Kheel Center to preserve workplace agreements
By Mary Catt
An $83,801 federal grant for digitization of more than 1,500 labor-management agreements from the 1880s to the 1980s has been awarded to the ILR School’s Kheel Center for Labor Management Documentation and Archives.
“Cornerstones in American Middle Class: Historical Collective Bargaining Agreements Project” will digitize 84,000 pages of historic collective bargaining contracts generated in the educational and retail industries in every region of the United States. It includes agreements between groups such as the Meijer supermarket and workers in Grand Rapids, Mich.; schools and teachers in Rochester, N.Y.; and clothing merchants and retail clerks in Oakland, Calif.
The project will result in “unprecedented access and opportunity for historians, social scientists and the general public to analyze the terms at the center of historic and ongoing debates about the role of organized labor in America,” said Cheryl Beredo, director of the Kheel Center. Beredo noted that the center is the designated labor history repository of collective bargaining agreements for the U.S. Department of Labor.

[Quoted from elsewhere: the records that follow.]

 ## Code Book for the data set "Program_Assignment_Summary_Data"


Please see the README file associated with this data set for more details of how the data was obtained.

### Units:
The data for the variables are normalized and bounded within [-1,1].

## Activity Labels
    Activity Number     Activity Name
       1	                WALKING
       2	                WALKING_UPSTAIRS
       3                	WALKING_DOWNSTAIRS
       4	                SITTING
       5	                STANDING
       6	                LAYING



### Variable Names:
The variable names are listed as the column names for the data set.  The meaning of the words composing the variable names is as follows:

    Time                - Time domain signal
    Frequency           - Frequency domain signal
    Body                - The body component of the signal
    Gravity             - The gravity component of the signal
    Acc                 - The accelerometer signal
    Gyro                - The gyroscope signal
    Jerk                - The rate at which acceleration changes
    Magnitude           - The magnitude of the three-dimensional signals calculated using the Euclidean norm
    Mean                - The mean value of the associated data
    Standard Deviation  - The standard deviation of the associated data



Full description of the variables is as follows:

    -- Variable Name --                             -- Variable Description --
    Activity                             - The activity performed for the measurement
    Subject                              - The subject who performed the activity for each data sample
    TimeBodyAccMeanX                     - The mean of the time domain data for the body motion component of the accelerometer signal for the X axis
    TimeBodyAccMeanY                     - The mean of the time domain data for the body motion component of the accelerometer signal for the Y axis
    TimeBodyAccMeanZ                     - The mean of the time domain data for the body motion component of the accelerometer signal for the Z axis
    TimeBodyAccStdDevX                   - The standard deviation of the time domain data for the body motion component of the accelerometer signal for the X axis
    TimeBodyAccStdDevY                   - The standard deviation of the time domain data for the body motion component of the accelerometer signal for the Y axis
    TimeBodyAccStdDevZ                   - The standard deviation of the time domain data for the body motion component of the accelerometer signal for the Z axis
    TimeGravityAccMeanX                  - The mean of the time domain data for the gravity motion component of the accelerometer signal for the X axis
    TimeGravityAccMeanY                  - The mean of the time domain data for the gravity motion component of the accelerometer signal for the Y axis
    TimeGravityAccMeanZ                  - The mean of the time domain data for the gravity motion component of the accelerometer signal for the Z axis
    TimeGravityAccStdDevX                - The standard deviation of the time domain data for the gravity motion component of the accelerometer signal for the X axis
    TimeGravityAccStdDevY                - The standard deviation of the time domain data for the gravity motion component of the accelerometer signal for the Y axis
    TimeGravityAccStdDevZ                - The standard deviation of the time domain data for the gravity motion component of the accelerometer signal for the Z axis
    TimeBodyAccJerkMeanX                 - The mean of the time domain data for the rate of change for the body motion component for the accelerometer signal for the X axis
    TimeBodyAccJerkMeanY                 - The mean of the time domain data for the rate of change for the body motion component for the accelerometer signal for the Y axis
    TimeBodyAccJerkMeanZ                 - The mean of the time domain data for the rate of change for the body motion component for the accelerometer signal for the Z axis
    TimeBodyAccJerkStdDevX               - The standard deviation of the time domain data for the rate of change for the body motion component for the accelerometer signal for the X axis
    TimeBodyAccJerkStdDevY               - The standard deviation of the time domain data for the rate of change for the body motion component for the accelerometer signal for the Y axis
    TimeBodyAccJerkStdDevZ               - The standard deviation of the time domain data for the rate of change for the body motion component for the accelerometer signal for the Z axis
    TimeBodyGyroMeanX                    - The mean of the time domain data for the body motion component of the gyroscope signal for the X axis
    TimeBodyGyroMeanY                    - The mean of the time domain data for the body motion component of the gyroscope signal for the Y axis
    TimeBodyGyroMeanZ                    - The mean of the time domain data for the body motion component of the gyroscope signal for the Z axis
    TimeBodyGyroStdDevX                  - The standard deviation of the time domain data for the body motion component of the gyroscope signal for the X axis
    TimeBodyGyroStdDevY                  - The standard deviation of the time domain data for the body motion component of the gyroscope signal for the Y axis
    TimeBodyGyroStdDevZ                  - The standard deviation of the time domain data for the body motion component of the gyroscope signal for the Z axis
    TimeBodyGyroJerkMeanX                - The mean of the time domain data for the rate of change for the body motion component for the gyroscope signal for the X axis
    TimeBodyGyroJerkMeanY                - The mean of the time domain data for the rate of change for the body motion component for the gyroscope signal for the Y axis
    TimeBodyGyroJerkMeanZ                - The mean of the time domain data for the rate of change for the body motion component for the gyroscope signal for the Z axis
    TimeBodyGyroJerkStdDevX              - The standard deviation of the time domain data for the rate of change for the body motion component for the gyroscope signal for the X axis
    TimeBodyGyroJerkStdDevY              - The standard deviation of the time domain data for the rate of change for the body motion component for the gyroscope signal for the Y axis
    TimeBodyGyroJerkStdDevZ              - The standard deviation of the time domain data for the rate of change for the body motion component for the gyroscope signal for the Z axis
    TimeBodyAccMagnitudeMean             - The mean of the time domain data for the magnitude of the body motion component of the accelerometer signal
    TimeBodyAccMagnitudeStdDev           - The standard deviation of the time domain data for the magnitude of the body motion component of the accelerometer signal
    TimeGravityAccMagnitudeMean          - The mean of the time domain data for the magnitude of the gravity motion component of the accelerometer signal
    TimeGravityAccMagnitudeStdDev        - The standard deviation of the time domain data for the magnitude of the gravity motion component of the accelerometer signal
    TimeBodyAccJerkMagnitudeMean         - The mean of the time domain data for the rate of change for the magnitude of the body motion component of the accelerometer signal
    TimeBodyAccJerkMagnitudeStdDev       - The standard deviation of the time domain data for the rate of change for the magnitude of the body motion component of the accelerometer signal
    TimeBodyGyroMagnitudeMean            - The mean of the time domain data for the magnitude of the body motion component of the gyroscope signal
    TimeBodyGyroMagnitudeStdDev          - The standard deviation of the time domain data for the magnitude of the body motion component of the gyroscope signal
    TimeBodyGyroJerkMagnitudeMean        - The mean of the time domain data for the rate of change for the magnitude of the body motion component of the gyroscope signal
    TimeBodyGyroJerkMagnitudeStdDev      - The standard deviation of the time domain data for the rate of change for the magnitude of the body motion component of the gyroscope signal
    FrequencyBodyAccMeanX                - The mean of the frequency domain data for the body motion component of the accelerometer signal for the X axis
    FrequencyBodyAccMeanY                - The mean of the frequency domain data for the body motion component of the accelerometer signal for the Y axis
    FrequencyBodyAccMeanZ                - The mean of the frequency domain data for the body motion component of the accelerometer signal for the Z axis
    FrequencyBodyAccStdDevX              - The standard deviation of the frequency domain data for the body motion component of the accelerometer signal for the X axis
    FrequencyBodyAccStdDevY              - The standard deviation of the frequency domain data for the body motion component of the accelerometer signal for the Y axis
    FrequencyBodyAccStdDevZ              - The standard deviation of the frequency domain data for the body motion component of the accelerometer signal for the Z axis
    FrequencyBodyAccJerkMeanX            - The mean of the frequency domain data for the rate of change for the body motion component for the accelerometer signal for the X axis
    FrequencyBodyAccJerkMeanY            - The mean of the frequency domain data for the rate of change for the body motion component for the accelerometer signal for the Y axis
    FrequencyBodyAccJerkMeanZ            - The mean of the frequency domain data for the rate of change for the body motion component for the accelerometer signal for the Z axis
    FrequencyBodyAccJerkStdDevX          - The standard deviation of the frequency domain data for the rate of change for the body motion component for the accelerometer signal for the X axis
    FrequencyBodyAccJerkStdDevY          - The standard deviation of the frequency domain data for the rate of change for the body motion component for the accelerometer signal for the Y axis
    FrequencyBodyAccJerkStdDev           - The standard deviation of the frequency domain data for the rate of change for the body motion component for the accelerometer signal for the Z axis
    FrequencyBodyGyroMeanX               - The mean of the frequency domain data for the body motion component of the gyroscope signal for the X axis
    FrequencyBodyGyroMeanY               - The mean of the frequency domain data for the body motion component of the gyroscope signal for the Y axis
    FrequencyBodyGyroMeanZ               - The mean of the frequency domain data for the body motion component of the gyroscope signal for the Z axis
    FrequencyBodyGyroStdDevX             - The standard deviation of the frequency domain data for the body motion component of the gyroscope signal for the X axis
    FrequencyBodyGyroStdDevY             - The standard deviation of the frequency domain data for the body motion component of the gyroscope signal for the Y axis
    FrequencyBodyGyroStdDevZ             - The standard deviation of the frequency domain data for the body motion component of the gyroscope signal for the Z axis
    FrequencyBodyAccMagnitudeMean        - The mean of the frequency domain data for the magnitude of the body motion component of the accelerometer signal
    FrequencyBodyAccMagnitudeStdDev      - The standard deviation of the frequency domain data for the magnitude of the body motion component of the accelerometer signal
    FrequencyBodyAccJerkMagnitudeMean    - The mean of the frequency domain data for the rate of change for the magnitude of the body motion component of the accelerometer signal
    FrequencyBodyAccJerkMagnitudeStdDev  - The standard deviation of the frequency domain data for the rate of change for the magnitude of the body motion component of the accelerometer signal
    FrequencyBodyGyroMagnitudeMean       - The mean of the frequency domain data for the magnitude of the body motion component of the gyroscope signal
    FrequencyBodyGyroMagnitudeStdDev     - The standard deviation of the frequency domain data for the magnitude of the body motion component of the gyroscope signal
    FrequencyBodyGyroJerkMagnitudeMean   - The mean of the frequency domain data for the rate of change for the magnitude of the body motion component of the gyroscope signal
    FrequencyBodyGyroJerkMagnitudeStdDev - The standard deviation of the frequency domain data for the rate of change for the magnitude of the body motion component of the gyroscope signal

The first step in the two-year project will be moving records from ILR’s Catherwood Library archives to the Cornell University Library’s Digital Consulting and Production Services. In batches, the papers will be digitized and posted periodically on DigitalCommons@ILR, Beredo said. The work will be completed in 2016.
The National Archives grant program is administered through the National Historical Publications and Records Commission, an independent federal agency that preserves and shares records with the public.
Mary Catt is assistant director of communications and marketing at the ILR School.